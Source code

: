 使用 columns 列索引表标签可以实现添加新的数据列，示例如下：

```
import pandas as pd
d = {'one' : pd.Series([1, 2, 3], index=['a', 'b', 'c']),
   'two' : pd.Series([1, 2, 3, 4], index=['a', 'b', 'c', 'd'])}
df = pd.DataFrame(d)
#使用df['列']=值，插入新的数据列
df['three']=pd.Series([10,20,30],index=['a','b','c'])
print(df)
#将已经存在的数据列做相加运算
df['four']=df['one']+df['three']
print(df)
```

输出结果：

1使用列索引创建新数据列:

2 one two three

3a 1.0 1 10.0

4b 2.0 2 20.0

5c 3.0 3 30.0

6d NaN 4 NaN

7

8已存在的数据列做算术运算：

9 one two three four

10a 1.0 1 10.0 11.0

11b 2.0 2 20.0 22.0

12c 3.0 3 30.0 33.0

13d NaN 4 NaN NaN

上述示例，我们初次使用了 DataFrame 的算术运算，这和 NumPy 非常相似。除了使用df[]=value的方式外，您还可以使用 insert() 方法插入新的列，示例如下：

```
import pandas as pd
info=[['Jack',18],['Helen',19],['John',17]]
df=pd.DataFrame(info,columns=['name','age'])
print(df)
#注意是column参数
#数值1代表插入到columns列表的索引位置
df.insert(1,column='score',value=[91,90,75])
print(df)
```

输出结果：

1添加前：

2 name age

◇ ◇ ◇ ◇ ◇

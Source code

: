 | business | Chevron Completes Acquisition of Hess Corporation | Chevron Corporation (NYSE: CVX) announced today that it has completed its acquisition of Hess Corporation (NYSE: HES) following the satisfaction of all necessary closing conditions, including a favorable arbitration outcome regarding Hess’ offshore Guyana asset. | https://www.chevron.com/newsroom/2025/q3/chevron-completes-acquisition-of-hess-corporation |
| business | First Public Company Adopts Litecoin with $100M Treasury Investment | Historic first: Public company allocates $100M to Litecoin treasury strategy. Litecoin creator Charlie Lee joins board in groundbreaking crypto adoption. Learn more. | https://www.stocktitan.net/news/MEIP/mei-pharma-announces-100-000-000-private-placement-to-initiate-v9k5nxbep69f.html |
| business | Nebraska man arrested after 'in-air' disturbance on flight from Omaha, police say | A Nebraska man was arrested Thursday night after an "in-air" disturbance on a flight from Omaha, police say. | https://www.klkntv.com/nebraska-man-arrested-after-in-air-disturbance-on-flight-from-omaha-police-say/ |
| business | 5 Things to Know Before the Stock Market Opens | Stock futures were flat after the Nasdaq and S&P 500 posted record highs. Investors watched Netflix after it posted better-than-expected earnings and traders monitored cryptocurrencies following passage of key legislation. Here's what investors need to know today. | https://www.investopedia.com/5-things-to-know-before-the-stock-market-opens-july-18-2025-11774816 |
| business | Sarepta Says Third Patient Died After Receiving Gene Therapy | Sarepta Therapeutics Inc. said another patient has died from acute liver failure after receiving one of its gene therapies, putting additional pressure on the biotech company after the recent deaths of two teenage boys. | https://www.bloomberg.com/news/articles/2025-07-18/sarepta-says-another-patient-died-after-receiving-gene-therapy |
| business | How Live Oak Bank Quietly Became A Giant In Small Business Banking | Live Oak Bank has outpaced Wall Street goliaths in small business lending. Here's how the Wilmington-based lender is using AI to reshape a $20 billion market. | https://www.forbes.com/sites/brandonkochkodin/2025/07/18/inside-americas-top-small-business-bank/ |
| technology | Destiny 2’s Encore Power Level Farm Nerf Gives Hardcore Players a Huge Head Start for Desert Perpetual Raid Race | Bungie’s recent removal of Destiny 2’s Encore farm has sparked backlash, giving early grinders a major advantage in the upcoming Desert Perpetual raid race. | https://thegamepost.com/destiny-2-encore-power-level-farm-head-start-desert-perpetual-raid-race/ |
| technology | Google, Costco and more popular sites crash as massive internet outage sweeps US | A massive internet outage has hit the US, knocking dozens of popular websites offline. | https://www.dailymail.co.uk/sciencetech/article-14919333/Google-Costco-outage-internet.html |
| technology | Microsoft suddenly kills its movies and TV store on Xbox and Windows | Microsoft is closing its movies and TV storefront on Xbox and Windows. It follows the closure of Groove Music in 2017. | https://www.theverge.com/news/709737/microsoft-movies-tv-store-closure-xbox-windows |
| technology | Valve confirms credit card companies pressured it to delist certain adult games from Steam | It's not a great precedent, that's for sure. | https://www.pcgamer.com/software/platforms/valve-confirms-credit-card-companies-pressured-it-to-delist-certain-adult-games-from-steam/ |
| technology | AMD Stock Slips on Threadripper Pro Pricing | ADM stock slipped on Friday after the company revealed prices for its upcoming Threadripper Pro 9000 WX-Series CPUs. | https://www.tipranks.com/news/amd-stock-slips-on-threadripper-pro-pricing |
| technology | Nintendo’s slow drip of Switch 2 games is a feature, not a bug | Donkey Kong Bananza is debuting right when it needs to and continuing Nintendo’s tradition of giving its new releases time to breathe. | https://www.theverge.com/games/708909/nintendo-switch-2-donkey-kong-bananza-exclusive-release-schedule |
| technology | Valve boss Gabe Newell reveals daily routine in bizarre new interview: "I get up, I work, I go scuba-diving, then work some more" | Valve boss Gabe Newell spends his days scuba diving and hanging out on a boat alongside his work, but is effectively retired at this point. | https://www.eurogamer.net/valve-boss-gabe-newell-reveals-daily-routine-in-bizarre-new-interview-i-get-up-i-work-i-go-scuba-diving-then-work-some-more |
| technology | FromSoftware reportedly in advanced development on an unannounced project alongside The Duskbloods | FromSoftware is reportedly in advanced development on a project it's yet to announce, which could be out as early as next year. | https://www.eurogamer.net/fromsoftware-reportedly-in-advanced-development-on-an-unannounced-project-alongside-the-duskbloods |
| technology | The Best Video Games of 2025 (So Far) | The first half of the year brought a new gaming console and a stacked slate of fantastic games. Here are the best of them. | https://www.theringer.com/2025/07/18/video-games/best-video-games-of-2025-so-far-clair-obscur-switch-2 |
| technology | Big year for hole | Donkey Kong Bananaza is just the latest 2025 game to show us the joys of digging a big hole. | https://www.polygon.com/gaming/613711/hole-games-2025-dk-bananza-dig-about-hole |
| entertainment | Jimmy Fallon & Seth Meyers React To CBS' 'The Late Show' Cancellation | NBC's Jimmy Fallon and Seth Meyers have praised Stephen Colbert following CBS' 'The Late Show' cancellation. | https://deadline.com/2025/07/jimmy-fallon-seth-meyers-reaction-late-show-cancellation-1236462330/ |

◇ ◇ ◇ ◇ ◇

• [Work to complete]: From the records above, transcribe without alteration every line from the one with "Gabe Newell reveals" to the one with "entertainment | Jimmy", inclusive.

• [Finished task]:
| technology | Valve boss Gabe Newell reveals daily routine in bizarre new interview: "I get up, I work, I go scuba-diving, then work some more" | Valve boss Gabe Newell spends his days scuba diving and hanging out on a boat alongside his work, but is effectively retired at this point. | https://www.eurogamer.net/valve-boss-gabe-newell-reveals-daily-routine-in-bizarre-new-interview-i-get-up-i-work-i-go-scuba-diving-then-work-some-more |
| technology | FromSoftware reportedly in advanced development on an unannounced project alongside The Duskbloods | FromSoftware is reportedly in advanced development on a project it's yet to announce, which could be out as early as next year. | https://www.eurogamer.net/fromsoftware-reportedly-in-advanced-development-on-an-unannounced-project-alongside-the-duskbloods |
| technology | The Best Video Games of 2025 (So Far) | The first half of the year brought a new gaming console and a stacked slate of fantastic games. Here are the best of them. | https://www.theringer.com/2025/07/18/video-games/best-video-games-of-2025-so-far-clair-obscur-switch-2 |
| technology | Big year for hole | Donkey Kong Bananaza is just the latest 2025 game to show us the joys of digging a big hole. | https://www.polygon.com/gaming/613711/hole-games-2025-dk-bananza-dig-about-hole |
| entertainment | Jimmy Fallon & Seth Meyers React To CBS' 'The Late Show' Cancellation | NBC's Jimmy Fallon and Seth Meyers have praised Stephen Colbert following CBS' 'The Late Show' cancellation. | https://deadline.com/2025/07/jimmy-fallon-seth-meyers-reaction-late-show-cancellation-1236462330/ |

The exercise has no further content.